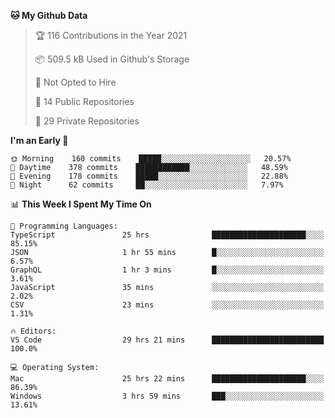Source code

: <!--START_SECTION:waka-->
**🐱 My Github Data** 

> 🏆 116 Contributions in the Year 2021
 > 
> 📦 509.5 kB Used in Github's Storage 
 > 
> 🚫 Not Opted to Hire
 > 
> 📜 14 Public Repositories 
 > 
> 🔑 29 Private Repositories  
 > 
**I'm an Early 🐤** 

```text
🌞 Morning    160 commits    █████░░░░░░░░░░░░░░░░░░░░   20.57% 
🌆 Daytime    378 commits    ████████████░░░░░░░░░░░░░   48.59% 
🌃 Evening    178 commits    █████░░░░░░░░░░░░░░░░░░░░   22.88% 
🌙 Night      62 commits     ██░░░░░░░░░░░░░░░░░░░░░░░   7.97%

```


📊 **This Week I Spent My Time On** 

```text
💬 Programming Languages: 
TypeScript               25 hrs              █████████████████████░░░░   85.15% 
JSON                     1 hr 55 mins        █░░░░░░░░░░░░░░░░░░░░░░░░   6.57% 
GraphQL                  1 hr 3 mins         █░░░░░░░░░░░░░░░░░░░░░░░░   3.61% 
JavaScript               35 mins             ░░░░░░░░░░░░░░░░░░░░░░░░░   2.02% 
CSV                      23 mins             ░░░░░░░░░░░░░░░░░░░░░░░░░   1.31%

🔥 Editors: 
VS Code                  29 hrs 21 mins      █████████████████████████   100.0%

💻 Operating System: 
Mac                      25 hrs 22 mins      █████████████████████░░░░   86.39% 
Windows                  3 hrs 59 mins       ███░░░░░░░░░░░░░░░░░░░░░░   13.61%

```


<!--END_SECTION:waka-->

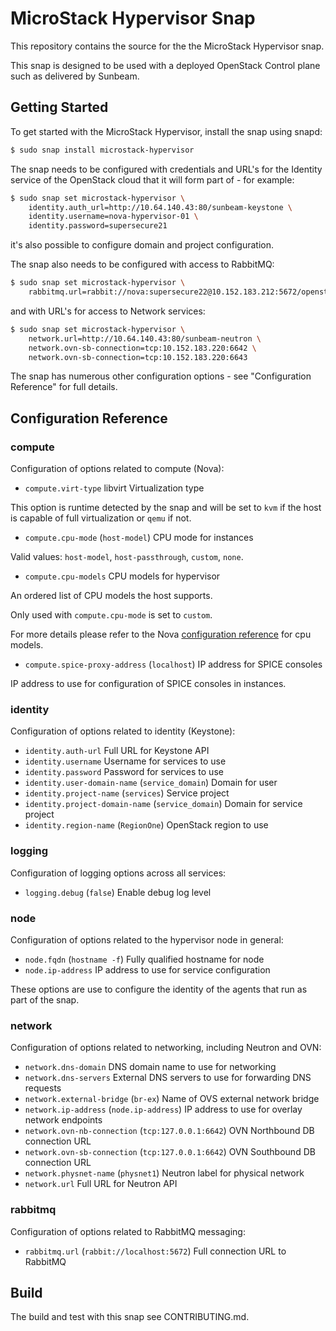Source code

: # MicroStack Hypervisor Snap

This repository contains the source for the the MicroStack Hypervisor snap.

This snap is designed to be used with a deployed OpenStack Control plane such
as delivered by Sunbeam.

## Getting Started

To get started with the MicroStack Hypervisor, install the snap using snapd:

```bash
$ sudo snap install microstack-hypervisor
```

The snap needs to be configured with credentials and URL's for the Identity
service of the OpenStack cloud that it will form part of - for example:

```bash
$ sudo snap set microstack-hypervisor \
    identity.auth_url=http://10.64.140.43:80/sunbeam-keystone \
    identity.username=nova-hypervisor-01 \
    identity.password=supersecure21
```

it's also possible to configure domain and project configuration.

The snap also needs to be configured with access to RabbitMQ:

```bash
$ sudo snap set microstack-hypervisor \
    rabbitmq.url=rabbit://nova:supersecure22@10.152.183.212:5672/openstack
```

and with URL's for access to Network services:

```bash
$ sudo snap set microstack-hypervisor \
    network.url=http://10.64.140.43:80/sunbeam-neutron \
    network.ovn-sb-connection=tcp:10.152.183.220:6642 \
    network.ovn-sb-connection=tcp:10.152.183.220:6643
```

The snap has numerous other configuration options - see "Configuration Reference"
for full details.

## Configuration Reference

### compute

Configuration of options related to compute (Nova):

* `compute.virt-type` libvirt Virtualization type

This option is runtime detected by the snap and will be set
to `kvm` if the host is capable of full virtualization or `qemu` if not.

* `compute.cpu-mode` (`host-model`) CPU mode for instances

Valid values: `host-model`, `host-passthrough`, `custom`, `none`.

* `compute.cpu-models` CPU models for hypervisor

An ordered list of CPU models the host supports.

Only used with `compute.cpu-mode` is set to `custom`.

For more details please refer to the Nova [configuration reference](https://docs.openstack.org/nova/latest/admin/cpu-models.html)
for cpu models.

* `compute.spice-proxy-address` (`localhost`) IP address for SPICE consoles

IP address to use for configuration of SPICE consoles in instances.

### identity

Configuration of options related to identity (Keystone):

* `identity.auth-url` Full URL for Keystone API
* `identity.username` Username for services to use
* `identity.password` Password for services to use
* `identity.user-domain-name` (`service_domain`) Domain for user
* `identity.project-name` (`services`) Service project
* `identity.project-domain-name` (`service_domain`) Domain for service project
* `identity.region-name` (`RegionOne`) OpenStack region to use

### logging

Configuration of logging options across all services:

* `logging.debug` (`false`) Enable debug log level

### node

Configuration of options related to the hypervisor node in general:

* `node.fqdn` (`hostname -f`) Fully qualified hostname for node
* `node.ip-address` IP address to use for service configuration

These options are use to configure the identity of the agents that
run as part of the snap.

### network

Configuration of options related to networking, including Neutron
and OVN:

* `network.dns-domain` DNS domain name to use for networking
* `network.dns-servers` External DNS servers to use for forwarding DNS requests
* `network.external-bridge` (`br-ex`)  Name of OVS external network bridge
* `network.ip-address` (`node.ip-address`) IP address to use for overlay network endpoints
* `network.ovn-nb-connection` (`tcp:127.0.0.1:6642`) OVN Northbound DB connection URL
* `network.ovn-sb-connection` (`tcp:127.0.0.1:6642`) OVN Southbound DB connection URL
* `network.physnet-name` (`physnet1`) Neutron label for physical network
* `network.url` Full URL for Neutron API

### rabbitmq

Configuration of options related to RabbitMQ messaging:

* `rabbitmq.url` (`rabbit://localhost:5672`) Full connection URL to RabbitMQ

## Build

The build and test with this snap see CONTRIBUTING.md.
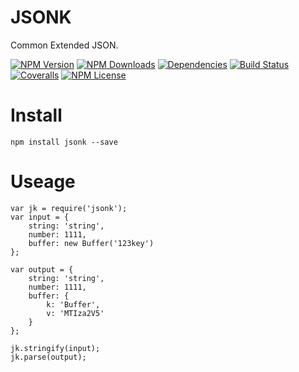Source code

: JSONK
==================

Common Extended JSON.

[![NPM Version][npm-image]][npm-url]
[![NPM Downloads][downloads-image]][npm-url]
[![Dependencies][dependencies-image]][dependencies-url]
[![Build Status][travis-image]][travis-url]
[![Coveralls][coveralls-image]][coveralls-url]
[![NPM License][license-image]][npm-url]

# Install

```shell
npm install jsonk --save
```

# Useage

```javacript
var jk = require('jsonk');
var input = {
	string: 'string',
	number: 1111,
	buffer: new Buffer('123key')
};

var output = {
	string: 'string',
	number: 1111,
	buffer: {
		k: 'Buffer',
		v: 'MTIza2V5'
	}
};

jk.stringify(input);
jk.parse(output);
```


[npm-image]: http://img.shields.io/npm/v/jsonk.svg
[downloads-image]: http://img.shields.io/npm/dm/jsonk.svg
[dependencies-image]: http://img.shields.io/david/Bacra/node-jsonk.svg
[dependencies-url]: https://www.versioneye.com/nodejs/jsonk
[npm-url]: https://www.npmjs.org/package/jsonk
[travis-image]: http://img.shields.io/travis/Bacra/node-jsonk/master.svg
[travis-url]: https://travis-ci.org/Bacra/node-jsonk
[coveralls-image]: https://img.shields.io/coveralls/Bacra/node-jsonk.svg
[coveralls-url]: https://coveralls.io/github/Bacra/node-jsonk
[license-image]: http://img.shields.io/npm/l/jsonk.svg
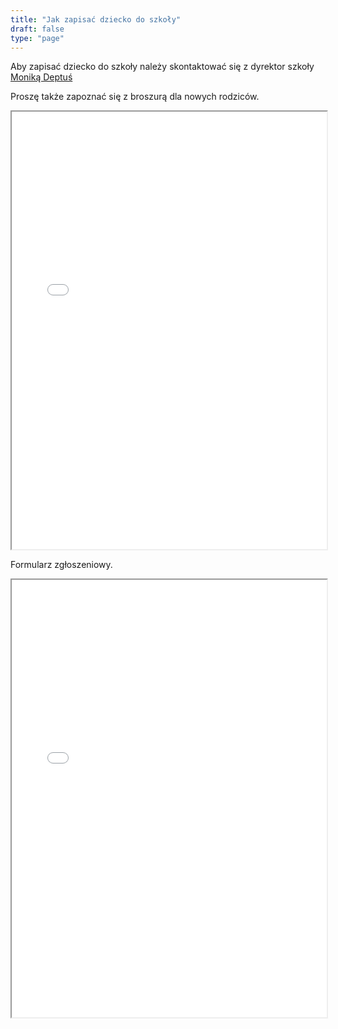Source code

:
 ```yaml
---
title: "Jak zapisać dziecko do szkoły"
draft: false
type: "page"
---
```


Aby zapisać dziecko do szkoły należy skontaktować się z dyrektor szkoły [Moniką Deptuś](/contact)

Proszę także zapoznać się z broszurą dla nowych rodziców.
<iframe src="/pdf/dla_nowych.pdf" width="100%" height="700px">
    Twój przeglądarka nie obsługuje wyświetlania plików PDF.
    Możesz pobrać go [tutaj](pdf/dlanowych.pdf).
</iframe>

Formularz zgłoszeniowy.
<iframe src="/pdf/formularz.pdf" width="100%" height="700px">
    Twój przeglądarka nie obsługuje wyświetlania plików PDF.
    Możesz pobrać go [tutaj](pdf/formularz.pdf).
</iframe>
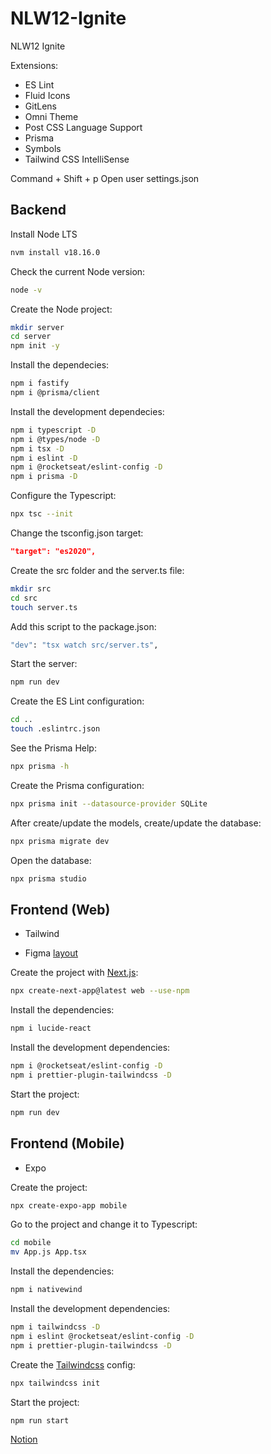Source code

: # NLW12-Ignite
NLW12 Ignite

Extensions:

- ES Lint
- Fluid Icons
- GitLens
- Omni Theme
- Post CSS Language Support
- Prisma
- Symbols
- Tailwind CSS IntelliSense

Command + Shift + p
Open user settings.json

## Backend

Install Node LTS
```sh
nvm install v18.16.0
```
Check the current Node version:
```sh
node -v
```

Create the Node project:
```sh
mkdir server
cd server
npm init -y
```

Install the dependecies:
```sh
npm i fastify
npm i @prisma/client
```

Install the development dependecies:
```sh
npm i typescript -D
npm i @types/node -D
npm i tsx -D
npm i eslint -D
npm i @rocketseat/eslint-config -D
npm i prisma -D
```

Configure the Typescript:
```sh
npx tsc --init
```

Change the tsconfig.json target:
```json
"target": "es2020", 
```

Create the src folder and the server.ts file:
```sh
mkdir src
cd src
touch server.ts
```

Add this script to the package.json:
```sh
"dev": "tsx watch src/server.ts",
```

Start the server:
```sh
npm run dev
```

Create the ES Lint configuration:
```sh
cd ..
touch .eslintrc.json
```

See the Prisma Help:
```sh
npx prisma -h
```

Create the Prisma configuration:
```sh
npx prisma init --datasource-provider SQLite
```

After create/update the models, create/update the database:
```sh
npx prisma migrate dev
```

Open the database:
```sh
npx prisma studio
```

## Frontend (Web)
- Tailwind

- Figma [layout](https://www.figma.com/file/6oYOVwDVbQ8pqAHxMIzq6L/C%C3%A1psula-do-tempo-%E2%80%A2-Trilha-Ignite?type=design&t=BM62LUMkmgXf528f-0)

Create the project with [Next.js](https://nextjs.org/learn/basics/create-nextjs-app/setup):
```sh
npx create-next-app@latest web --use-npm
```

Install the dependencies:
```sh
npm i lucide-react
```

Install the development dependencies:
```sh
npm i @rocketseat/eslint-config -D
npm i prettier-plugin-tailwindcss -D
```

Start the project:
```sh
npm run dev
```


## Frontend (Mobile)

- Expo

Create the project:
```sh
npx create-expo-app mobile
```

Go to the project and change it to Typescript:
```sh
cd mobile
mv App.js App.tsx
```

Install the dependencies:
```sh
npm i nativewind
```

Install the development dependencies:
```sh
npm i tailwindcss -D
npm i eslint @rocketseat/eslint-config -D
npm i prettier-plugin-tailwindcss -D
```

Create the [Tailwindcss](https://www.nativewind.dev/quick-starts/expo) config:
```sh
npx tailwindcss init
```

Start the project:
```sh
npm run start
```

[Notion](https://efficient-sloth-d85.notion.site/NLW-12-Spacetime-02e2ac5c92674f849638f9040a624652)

___

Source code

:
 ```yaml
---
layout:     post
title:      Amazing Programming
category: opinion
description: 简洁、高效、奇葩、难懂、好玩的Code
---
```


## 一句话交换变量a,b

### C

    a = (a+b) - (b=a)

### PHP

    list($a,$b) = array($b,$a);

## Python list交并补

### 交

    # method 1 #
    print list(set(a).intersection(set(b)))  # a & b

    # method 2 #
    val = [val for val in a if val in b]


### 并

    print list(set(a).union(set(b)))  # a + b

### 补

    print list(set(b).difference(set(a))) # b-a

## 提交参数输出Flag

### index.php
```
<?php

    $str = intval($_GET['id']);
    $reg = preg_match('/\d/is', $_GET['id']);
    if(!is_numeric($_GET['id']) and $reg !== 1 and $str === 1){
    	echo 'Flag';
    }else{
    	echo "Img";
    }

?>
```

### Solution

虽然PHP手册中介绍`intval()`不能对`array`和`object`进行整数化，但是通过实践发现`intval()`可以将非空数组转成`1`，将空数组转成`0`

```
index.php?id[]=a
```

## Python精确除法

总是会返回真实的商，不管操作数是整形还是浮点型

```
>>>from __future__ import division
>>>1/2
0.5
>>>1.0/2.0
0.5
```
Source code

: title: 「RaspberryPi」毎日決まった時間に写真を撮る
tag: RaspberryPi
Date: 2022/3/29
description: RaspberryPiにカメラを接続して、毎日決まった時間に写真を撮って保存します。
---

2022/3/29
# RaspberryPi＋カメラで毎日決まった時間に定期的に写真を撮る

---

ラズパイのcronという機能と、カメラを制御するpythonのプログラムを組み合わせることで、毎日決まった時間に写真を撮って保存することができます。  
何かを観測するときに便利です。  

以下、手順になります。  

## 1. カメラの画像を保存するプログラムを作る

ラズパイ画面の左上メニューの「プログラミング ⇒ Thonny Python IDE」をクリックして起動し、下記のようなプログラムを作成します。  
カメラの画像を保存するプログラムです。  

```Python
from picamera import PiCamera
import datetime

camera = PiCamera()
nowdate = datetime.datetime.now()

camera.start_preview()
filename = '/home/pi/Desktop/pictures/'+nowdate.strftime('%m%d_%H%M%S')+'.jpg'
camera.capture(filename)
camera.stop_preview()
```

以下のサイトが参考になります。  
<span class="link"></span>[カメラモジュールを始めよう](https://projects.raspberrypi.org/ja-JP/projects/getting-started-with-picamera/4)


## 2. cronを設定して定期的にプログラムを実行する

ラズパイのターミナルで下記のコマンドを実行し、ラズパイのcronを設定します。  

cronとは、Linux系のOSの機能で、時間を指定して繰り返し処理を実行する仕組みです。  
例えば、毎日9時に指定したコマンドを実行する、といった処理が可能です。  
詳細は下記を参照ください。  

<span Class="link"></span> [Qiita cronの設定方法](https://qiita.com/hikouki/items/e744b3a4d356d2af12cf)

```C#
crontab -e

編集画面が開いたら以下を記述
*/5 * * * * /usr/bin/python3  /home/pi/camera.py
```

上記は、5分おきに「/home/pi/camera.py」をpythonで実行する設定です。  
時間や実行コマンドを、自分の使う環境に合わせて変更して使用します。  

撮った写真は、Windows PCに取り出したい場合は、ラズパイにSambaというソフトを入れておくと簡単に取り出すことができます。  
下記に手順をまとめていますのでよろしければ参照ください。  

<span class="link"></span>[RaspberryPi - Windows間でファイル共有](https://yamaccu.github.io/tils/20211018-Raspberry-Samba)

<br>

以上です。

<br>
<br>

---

___

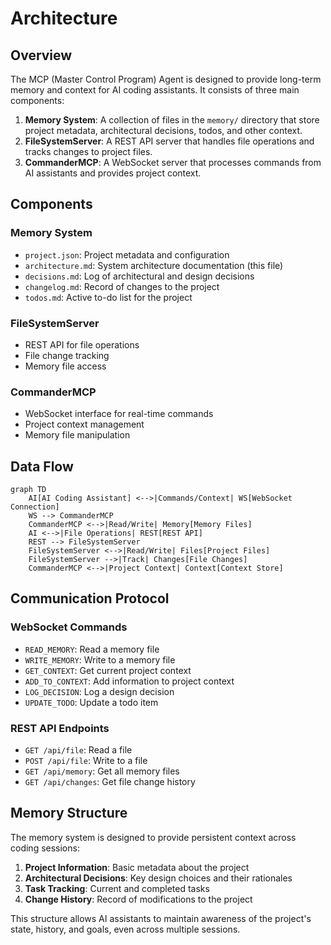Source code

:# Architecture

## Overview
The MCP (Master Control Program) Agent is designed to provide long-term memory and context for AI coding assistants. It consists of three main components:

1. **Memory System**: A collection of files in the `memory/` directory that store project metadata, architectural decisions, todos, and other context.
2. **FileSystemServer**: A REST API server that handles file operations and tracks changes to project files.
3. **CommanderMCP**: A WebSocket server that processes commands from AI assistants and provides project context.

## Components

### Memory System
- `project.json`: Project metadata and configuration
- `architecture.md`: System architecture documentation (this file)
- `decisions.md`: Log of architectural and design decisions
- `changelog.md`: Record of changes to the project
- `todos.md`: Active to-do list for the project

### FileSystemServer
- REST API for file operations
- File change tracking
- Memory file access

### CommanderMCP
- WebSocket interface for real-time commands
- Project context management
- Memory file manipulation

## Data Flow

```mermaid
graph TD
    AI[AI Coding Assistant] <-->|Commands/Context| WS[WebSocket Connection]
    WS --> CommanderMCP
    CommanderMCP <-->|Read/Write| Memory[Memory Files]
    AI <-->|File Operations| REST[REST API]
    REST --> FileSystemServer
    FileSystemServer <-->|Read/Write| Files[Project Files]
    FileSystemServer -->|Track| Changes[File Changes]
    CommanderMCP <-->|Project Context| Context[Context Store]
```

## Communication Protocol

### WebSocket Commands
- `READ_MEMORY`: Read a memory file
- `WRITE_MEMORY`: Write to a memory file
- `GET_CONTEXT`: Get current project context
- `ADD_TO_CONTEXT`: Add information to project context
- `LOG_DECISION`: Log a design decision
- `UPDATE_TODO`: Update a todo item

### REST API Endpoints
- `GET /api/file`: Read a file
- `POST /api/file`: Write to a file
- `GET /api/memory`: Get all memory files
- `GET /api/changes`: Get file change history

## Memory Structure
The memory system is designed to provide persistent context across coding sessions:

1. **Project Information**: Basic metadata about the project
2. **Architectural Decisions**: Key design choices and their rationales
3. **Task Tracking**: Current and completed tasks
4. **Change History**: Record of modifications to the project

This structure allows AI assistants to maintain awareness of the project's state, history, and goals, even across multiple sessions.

___

§ **Task goal**: When the string "link" occurs in a line of the material, that line belongs in the answer.

§ **Solution for this task**:
<span class="link"></span>[カメラモジュールを始めよう](https://projects.raspberrypi.org/ja-JP/projects/getting-started-with-picamera/4)
<span Class="link"></span> [Qiita cronの設定方法](https://qiita.com/hikouki/items/e744b3a4d356d2af12cf)
<span class="link"></span>[RaspberryPi - Windows間でファイル共有](https://yamaccu.github.io/tils/20211018-Raspberry-Samba)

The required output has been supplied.